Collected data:
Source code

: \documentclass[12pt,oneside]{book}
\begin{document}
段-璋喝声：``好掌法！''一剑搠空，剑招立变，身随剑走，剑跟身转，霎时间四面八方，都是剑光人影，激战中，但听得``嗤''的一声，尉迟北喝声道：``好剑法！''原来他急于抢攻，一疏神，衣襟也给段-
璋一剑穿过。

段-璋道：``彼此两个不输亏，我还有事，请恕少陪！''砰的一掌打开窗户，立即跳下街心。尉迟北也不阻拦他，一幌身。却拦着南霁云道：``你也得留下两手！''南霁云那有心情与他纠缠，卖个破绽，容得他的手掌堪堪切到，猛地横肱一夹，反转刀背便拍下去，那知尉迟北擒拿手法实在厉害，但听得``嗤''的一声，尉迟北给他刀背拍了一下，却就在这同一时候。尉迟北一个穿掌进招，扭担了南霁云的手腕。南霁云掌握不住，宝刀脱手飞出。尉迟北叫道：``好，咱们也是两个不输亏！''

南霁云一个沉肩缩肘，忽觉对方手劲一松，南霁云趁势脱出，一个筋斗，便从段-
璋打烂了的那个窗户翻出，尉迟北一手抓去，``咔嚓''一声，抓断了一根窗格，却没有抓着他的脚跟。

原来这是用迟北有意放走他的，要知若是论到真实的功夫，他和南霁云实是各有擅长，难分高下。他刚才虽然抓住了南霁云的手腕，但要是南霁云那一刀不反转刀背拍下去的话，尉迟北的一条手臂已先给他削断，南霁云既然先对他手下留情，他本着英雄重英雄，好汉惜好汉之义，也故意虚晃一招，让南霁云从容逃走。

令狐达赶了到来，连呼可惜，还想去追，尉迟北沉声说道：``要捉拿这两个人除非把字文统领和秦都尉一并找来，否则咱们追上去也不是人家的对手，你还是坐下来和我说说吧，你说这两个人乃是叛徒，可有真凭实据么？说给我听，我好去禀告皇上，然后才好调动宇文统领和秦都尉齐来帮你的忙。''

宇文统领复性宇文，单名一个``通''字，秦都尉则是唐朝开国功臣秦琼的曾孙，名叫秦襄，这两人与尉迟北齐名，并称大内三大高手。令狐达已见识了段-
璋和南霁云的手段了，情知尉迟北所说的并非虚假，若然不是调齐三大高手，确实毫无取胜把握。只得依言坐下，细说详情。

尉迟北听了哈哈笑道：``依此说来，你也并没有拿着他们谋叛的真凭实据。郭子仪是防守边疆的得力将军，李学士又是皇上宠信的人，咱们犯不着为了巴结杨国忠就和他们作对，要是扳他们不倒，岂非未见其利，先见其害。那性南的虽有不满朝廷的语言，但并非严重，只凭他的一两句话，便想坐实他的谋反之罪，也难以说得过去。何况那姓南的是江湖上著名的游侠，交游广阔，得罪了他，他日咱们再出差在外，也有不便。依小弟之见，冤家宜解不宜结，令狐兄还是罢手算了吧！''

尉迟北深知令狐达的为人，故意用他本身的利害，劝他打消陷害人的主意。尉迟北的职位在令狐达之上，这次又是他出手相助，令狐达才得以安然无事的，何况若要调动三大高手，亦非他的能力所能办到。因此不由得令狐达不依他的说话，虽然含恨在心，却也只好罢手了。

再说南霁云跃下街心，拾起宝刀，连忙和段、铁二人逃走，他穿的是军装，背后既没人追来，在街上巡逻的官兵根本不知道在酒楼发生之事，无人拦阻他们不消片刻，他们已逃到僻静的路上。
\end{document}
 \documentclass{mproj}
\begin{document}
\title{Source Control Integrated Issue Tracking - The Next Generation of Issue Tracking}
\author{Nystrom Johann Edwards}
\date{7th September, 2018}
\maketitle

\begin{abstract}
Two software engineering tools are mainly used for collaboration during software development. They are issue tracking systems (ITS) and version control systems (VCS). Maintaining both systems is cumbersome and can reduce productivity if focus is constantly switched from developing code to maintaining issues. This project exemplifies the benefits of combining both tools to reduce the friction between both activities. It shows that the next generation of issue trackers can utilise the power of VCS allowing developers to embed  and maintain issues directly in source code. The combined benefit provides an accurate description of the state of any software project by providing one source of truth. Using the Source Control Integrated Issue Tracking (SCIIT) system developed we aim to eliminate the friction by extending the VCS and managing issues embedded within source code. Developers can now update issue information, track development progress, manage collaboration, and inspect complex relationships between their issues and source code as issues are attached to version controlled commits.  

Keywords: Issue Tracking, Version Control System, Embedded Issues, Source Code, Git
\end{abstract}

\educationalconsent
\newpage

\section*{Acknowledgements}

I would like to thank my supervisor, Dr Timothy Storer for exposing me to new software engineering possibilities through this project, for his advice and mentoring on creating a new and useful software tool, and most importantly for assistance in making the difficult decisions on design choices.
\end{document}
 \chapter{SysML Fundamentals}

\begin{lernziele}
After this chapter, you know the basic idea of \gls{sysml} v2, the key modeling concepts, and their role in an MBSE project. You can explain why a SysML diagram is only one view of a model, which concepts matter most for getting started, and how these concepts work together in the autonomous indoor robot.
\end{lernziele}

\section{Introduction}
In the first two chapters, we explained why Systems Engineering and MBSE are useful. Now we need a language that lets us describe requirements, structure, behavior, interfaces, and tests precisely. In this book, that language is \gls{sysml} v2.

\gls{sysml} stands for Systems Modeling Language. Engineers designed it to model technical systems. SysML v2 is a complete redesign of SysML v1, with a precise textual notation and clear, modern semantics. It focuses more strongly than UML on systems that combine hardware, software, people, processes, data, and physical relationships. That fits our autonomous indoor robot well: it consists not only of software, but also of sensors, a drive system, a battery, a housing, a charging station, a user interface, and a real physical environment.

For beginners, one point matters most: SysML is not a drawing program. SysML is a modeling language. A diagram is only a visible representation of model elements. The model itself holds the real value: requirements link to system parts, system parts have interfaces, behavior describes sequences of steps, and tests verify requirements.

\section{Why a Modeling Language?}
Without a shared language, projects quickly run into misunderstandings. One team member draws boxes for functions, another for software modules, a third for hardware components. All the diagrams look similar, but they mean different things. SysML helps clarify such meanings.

> [Problem to solve]:
Search the data above for "behavior" and copy every line where it turns up.

> [Response for this exercise]:
In the first two chapters, we explained why Systems Engineering and MBSE are useful. Now we need a language that lets us describe requirements, structure, behavior, interfaces, and tests precisely. In this book, that language is \gls{sysml} v2.
For beginners, one point matters most: SysML is not a drawing program. SysML is a modeling language. A diagram is only a visible representation of model elements. The model itself holds the real value: requirements link to system parts, system parts have interfaces, behavior describes sequences of steps, and tests verify requirements.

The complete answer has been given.